Rendez-vous pris dans la foulée à l'IRM de Senlis (p'tain c'est à l'autre
bout du monde !). Jeudi en huit. 12 jours à attendre. Douze jours. DOUZE JOURS. Pour employer un terme technique cher à une copine, je flippais ma race, tout
simplement. Donc j'appelle, j'essplik, je négocie, on comprend, on me rappelle et j'obtiens un rendez-vous plus tôt (36h d'inquiétude économisées, toujours ça de pris sur le temps qui
passe…). Et c'est ça que je m'en vais vous conter, parce qu'on en cause peu et que ça vaut son pesant de M&M's !
Second aparté : confirmé, mon corps est un crétin qui somatise dès qu'il en a l'occasion (je vous l'accorde, y'a que lui qui peut
somatiser). Partie gauche du dos bloquée suite à la nouvelle. La nuit, une douleur dans le sein droit. Porte nawak. J'ai beau me dire "Mah non voyons, pense au SPA (la relaxation, pas les
animaux… les filles les filles, faut suivre !) pense à des trucs qui détendent, pense à.. ou alors à…". Alors je décide de le laisser faire ce qu'il veut, m'en fiche. Dingue… Ça fonctionne.
Presque.
Donc cet après-midi, IRM mammaire. Accueil professionnel souriant. D'abord on paie (on n'est pas là pour rigoler). 115 €. Allez donc. Déjà
que j'avais lâché 120 € pour mammo + écho. Non pas de carte bancaire. Non ça ne passe pas par la Carte Vitale (ben pourquoi ils la veulent, alors ?). Direction salle d'attente. Un 'tit pipi
(flipper, y'a pas, on connaît les effets), un cappuccino à la machine, de l'allure, redresser le dos, respirer, plonger dans le livre. Heu là : les démons ont bien envahi tous les Collèges, et
Hirad qu'est parti vivre chez les Elfes… (Oui, j'en suis toujours à la Légende des RAVENS).

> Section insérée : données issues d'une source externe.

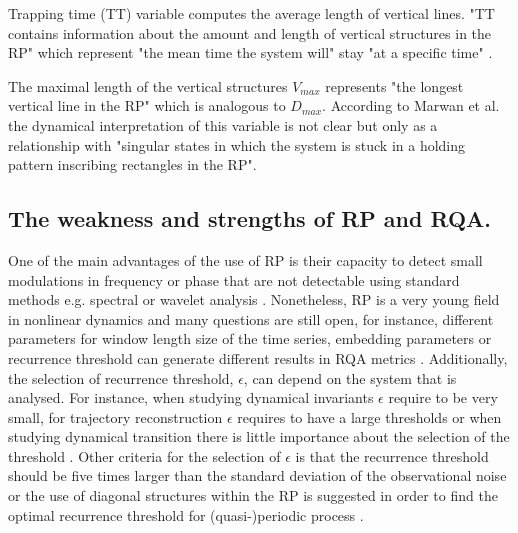 Trapping time (TT) variable computes the average length of vertical lines. 
"TT contains information about the amount and length of vertical 
structures in the RP" which represent "the mean time the system will" 
stay "at a specific time" \citep[p. 17]{marwan2015}.

The maximal length of the vertical structures $V_{max}$ represents 
"the longest vertical line in the RP" which is analogous to $D_{max}$. 
According to Marwan et al. \cite[p. 17]{marwan2015} the dynamical 
interpretation of this variable is not clear but only as a relationship 
with "singular states in which the system is stuck in a holding pattern
inscribing rectangles in the RP".
%
 
 
\subsection{The weakness and strengths of RP and RQA.} \label{sec:ws_rqa}
One of the main advantages of the use of RP is their capacity to detect 
small modulations in frequency or phase that are not detectable using standard 
methods e.g. spectral or wavelet analysis \citep{marwan2011}.
Nonetheless, RP is a very young field in nonlinear dynamics
and many questions are still open, for instance, 
different parameters for window length size of the time series,
embedding parameters or recurrence threshold can generate different 
results in RQA metrics \citep{marwan2011, eckmann1987}.
Additionally, the selection of recurrence threshold, $\epsilon$, 
can depend on the system that is analysed. For instance, when studying 
dynamical invariants $\epsilon$ require to be very small, for trajectory 
reconstruction $\epsilon$ requires to have a large thresholds or 
when studying dynamical transition there is little importance about the 
selection of the threshold \citep{marwan2011}. Other criteria for the 
selection of $\epsilon$ is that the recurrence threshold should be five 
times larger than the standard deviation of the observational noise
or the use of diagonal structures within the RP is suggested in order
to find the optimal recurrence threshold for (quasi-)periodic process 
\citep{marwan2011}.



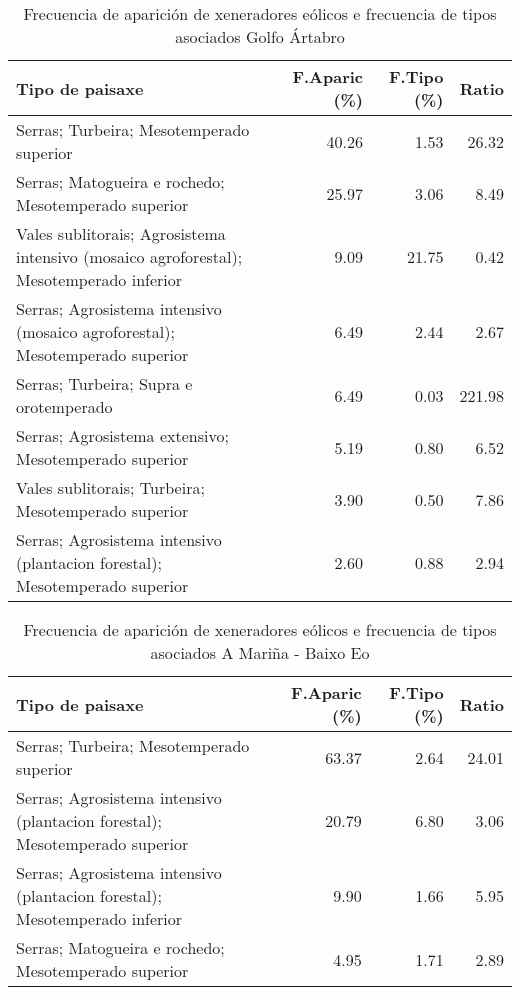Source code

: \begin{table}[p]
\centering
\caption{Frecuencia de aparición de xeneradores eólicos e frecuencia de tipos asociados Golfo Ártabro} 
\label{veolico1}
\begin{tabular}{lrrr}
  \hline
Tipo de paisaxe & F.Aparic (\%) & F.Tipo (\%) & Ratio \\ 
  \hline
Serras; Turbeira; Mesotemperado superior & 40.26 & 1.53 & 26.32 \\ 
  Serras; Matogueira e rochedo; Mesotemperado superior & 25.97 & 3.06 & 8.49 \\ 
  Vales sublitorais; Agrosistema intensivo (mosaico agroforestal); Mesotemperado inferior & 9.09 & 21.75 & 0.42 \\ 
  Serras; Agrosistema intensivo (mosaico agroforestal); Mesotemperado superior & 6.49 & 2.44 & 2.67 \\ 
  Serras; Turbeira; Supra e orotemperado & 6.49 & 0.03 & 221.98 \\ 
  Serras; Agrosistema extensivo; Mesotemperado superior & 5.19 & 0.80 & 6.52 \\ 
  Vales sublitorais; Turbeira; Mesotemperado superior & 3.90 & 0.50 & 7.86 \\ 
  Serras; Agrosistema intensivo (plantacion forestal); Mesotemperado superior & 2.60 & 0.88 & 2.94 \\ 
   \hline
\end{tabular}
\end{table}
\begin{table}[p]
\centering
\caption{Frecuencia de aparición de xeneradores eólicos e frecuencia de tipos asociados A Mariña - Baixo Eo} 
\label{veolico2}
\begin{tabular}{lrrr}
  \hline
Tipo de paisaxe & F.Aparic (\%) & F.Tipo (\%) & Ratio \\ 
  \hline
Serras; Turbeira; Mesotemperado superior & 63.37 & 2.64 & 24.01 \\ 
  Serras; Agrosistema intensivo (plantacion forestal); Mesotemperado superior & 20.79 & 6.80 & 3.06 \\ 
  Serras; Agrosistema intensivo (plantacion forestal); Mesotemperado inferior & 9.90 & 1.66 & 5.95 \\ 
  Serras; Matogueira e rochedo; Mesotemperado superior & 4.95 & 1.71 & 2.89 \\ 
   \hline
\end{tabular}
\end{table}

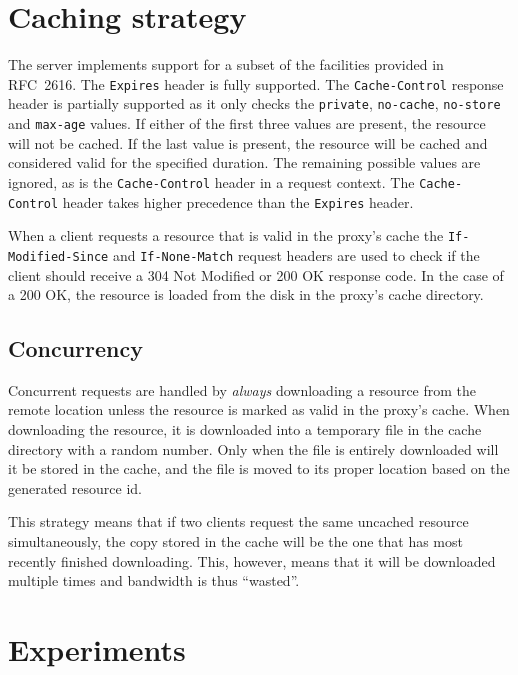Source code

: \documentclass{sig-alternate}
\begin{document}
\section{Caching strategy}
\label{sec:cachestrategy}

The server implements support for a subset of the facilities provided
in RFC~2616. The \verb+Expires+ header is fully supported. The
\verb+Cache-Control+ response header is partially supported as it only checks
the \verb+private+, \verb+no-cache+, \verb+no-store+ and \verb+max-age+
values. If either of the first three values are present, the resource will
not be cached. If the last value is present, the resource will be cached and
considered valid for the specified duration. The remaining possible values
are ignored, as is the \verb+Cache-Control+ header in a request context. The
\verb+Cache-Control+ header takes higher precedence than the \verb+Expires+
header.

When a client requests a resource that is valid in the proxy's cache the
\verb+If-Modified-Since+ and \verb+If-None-Match+ request headers are used to
check if the client should receive a 304 Not Modified or 200 OK response code.
In the case of a 200 OK, the resource is loaded from the disk in the proxy's
cache directory.

\subsection{Concurrency}
\label{sec:concurrency}

Concurrent requests are handled by \emph{always} downloading a resource from
the remote location unless the resource is marked as valid in the proxy's
cache. When downloading the resource, it is downloaded into a temporary file
in the cache directory with a random number. Only when the file is entirely
downloaded will it be stored in the cache, and the file is moved to its proper
location based on the generated resource id.

This strategy means that if two clients request the same uncached resource
simultaneously, the copy stored in the cache will be the one that has most
recently finished downloading. This, however, means that it will be downloaded
multiple times and bandwidth is thus ``wasted''.


\section{Experiments}
\label{sec:experiments}
\end{document}
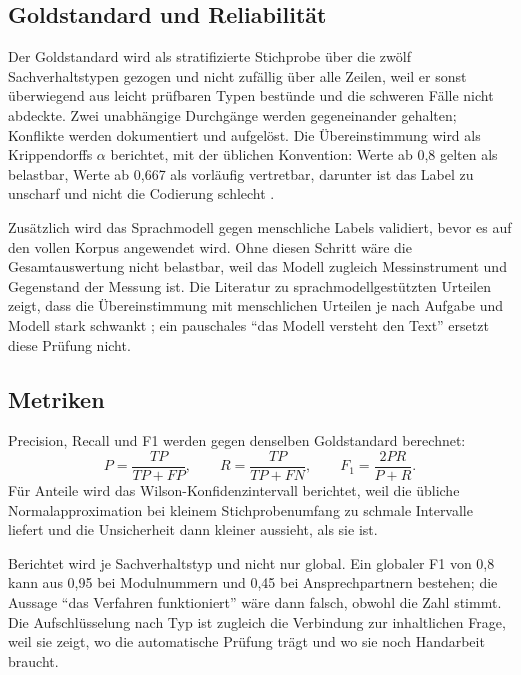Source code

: \subsection{Goldstandard und Reliabilität}

Der Goldstandard wird als stratifizierte Stichprobe über die zwölf Sachverhaltstypen gezogen
und nicht zufällig über alle Zeilen, weil er sonst überwiegend aus leicht prüfbaren Typen
bestünde und die schweren Fälle nicht abdeckte. Zwei unabhängige Durchgänge werden
gegeneinander gehalten; Konflikte werden dokumentiert und aufgelöst. Die Übereinstimmung wird
als Krippendorffs $\alpha$ berichtet, mit der üblichen Konvention: Werte ab 0,8 gelten als
belastbar, Werte ab 0,667 als vorläufig vertretbar, darunter ist das Label zu unscharf und
nicht die Codierung schlecht \parencite{krippendorff2004}.

Zusätzlich wird das Sprachmodell gegen menschliche Labels validiert, bevor es auf den vollen
Korpus angewendet wird. Ohne diesen Schritt wäre die Gesamtauswertung nicht belastbar, weil
das Modell zugleich Messinstrument und Gegenstand der Messung ist. Die Literatur zu
sprachmodellgestützten Urteilen zeigt, dass die Übereinstimmung mit menschlichen Urteilen je
nach Aufgabe und Modell stark schwankt \parencite{bavaresco2025llms}; ein pauschales
\enquote{das Modell versteht den Text} ersetzt diese Prüfung nicht.

\subsection{Metriken}

Precision, Recall und F1 werden gegen denselben Goldstandard berechnet:
\begin{equation}
  P = \frac{TP}{TP+FP}, \qquad R = \frac{TP}{TP+FN}, \qquad F_1 = \frac{2PR}{P+R}.
\end{equation}
Für Anteile wird das Wilson-Konfidenzintervall berichtet, weil die übliche Normalapproximation
bei kleinem Stichprobenumfang zu schmale Intervalle liefert und die Unsicherheit dann
kleiner aussieht, als sie ist.

Berichtet wird je Sachverhaltstyp und nicht nur global. Ein globaler F1 von 0,8 kann aus 0,95
bei Modulnummern und 0,45 bei Ansprechpartnern bestehen; die Aussage \enquote{das Verfahren
funktioniert} wäre dann falsch, obwohl die Zahl stimmt. Die Aufschlüsselung nach Typ ist
zugleich die Verbindung zur inhaltlichen Frage, weil sie zeigt, wo die automatische Prüfung
trägt und wo sie noch Handarbeit braucht.
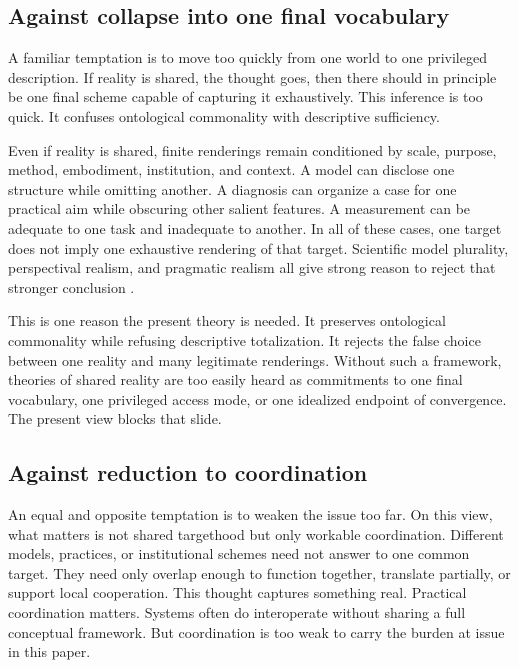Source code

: \documentclass[11pt]{article}
\begin{document}
\subsection{Against collapse into one final vocabulary}

A familiar temptation is to move too quickly from one world to one privileged description. If reality is shared, the thought goes, then there should in principle be one final scheme capable of capturing it exhaustively. This inference is too quick. It confuses ontological commonality with descriptive sufficiency.

Even if reality is shared, finite renderings remain conditioned by scale, purpose, method, embodiment, institution, and context. A model can disclose one structure while omitting another. A diagnosis can organize a case for one practical aim while obscuring other salient features. A measurement can be adequate to one task and inadequate to another. In all of these cases, one target does not imply one exhaustive rendering of that target. Scientific model plurality, perspectival realism, and pragmatic realism all give strong reason to reject that stronger conclusion \cite{Giere2006ScientificPerspectivism,Massimi2022PerspectivalRealism,Chang2022RealismForRealisticPeople}.

This is one reason the present theory is needed. It preserves ontological commonality while refusing descriptive totalization. It rejects the false choice between one reality and many legitimate renderings. Without such a framework, theories of shared reality are too easily heard as commitments to one final vocabulary, one privileged access mode, or one idealized endpoint of convergence. The present view blocks that slide.

\subsection{Against reduction to coordination}

An equal and opposite temptation is to weaken the issue too far. On this view, what matters is not shared targethood but only workable coordination. Different models, practices, or institutional schemes need not answer to one common target. They need only overlap enough to function together, translate partially, or support local cooperation. This thought captures something real. Practical coordination matters. Systems often do interoperate without sharing a full conceptual framework. But coordination is too weak to carry the burden at issue in this paper.
\end{document}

Diantre, c'est mon tour. La chance est avec moi : l'opérateur est grand, brun, yeux clairs et doux (et pour le coup, c'est
exactement ce qu'il me faut), y'a même un aperçu de moquette, mais je suis pas d'humeur (oui, j'ai quand même noté… il est choses essentielles qu'il ne faut jamais négliger). Il s'appelle Olivier
(je flippe oui, mais ne perds pas le sens des convenances). Pas de mystère : on enlève tout ! Le haut, le beau soutien-gorge à ramures ivoire, toutes les boucles d'oreille, le collier, la jupe,
les bas. Vous l'avez compris : reste le tanga. De la dentelle oui, mais que de la dentelle. Et je suis
frileuse. Olivier comprend : il me fournit un espèce de vague truc en papier tissé qui fait la blague.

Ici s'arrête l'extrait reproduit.